All files storage system will be Windows OS and NTFS drives to take advantage of the Encrypting File System (EFS). [4] EFS uses symmetric key encryption because it is fast at encrypting and decrypting large amounts of data. UMUC can use an asymmetric key encryption, however, it will be much slower. UMUC can choose from AES, Triple DES, or DESX encrypting algorithm. Advanced Encryption Standard (AES) is what is the standard in the industry. AES uses Rijndael algorithm to encrypt and decrypt files and data. [5]

D. Hashing


All confidential and top-level privilege data will require hashing to verify integrity. Other data will not require hashing; however, professors will have the option to create hashes for their data when communicating with other professors, staffs, and students.

Proposed Solution

UMUC has three types hashing algorithms: Message Digest 5 (MD5), Secure Hash Algorithm 1 (SHA-1), and (RACE Integrity Primitives Evaluation Message Digest) RIPEMD. I recommend using RIPEMD because it allows for different message digest of 128, 160, 256, and 320 bits.

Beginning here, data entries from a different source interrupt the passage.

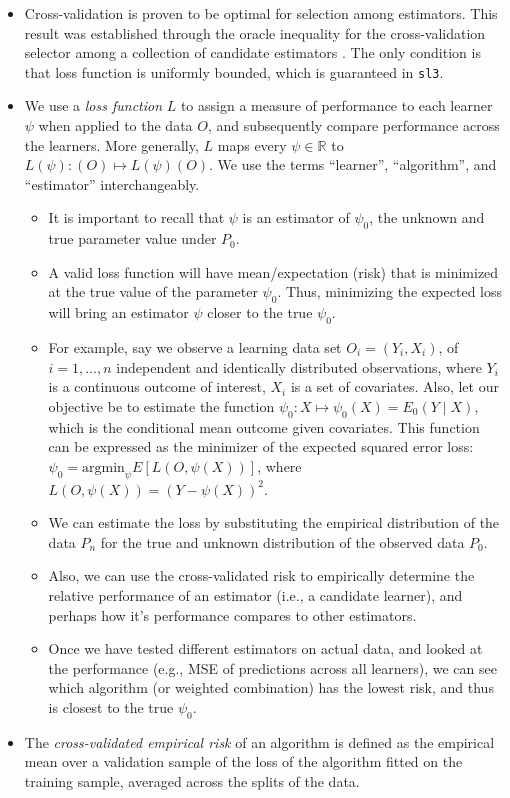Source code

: \documentclass[12pt, krantz2,]{book}
\providecommand{\tightlist}{%
  \setlength{\itemsep}{0pt}\setlength{\parskip}{0pt}}
\theoremstyle{definition}
\theoremstyle{definition}
\theoremstyle{definition}
\newcommand{\1}{\mathbbm{1}}
\begin{document}
\begin{itemize}
\item
  Cross-validation is proven to be optimal for selection among estimators. This
  result was established through the oracle inequality for the cross-validation
  selector among a collection of candidate estimators \citep{vdl2003unified, vaart2006oracle}. The only condition is that loss function is uniformly
  bounded, which is guaranteed in \texttt{sl3}.
\item
  We use a \emph{loss function} \(L\) to assign a measure of performance to each
  learner \(\psi\) when applied to the data \(O\), and subsequently compare
  performance across the learners. More generally, \(L\) maps every
  \(\psi \in \mathbb{R}\) to \(L(\psi) : (O) \mapsto L(\psi)(O)\). We use the terms
  ``learner'', ``algorithm'', and ``estimator'' interchangeably.

  \begin{itemize}
  \tightlist
  \item
    It is important to recall that \(\psi\) is an estimator of \(\psi_0\), the
    unknown and true parameter value under \(P_0\).
  \item
    A valid loss function will have mean/expectation (risk) that is minimized
    at the true value of the parameter \(\psi_0\). Thus, minimizing the expected
    loss will bring an estimator \(\psi\) closer to the true \(\psi_0\).
  \item
    For example, say we observe a learning data set \(O_i=(Y_i,X_i)\), of
    \(i=1, \ldots, n\) independent and identically distributed observations,
    where \(Y_i\) is a continuous outcome of interest, \(X_i\) is a set of
    covariates. Also, let our objective be to estimate the function
    \(\psi_0: X \mapsto \psi_0(X) = E_0(Y \mid X)\), which is the conditional
    mean outcome given covariates. This function can be expressed as the
    minimizer of the expected squared error loss: \(\psi_0 = \text{argmin}_{\psi} E[L(O,\psi(X))]\), where \(L(O,\psi(X)) = (Y − \psi(X))^2\).
  \item
    We can estimate the loss by substituting the empirical distribution of
    the data \(P_n\) for the true and unknown distribution of the observed data
    \(P_0\).
  \item
    Also, we can use the cross-validated risk to empirically determine the
    relative performance of an estimator (i.e., a candidate learner), and
    perhaps how it's performance compares to other estimators.
  \item
    Once we have tested different estimators on actual data, and looked at
    the performance (e.g., MSE of predictions across all learners), we can
    see which algorithm (or weighted combination) has the lowest risk, and
    thus is closest to the true \(\psi_0\).
  \end{itemize}
\item
  The \emph{cross-validated empirical risk} of an algorithm is defined as the
  empirical mean over a validation sample of the loss of the algorithm fitted
  on the training sample, averaged across the splits of the data.


\end{itemize}
\end{document}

Students do not need to use hashing as they should not have access to data requires hashing. Professors and staff may need to or be required to use hashing depending on the data that is being shared between them. However, confidential and top-level privileges will be required hashing and will need to be verified when received. RIPEMD is the recommended because it allows multiple levels of the digest, which means if the sender is sending data that requires more security they can send it with a 320-bit message digest.

E. Backup and Restore


The schools should back up all their data and system configuration on a regular basis, which are kept off-site. Yearly full backups followed by weekly incremental backups as well as daily backups of minor changes to pertinent data. For day to day files and data, a cloud system should be set up for professors and staff. All full and incremental backups should be tested every two months.

Proposed Solution

Full backups should be done during school holidays that way all the data is properly backed up without interruption. Full backups take much longer than incremental and daily backups, therefore, it is essential that they are not interrupted. For weekly and daily backups, UMUC needs to audit the network traffic and personnel in the build and create a backup schedule based on least activity.

Backup data storage should be stored on tapes, as they are can hold up to 185TB of storage and can be encrypted. Compared to optical and hard disk storage, tapes are more durable and can be easily moved to a secure. Only caveat is that UMUC will to invest into tape back hardware and maintenance of said hardware. [6]


[1] N. Sulivan, "How to build your own public key infrastructure," CloudFlare, 24 June 2015. [Online]. Available: [Accessed 27 October 2017].

[2] N. [MSFT], "Designing and Implementing a PKI: Part I Design and Planning," Microsoft, 1 September 2009. [Online]. Available: [Accessed 27 October 2017].

[3] G. E. Clarke, CompTIA Security+: Certification Study Guide, McGraw-Hill Education, 2014.

[4] Microsoft, "File Encryption," Microsoft, [Online]. Available: [Accessed 29 October 2017].

[5] M. Rouse, "Rijndael," Search Security, May 2007. [Online]. Available: [Accessed 29 October 2017].

[6] M. Rouse, "Tape backup," TechTarget, October 2016. [Online]. Available: [Accessed 28 October 2017].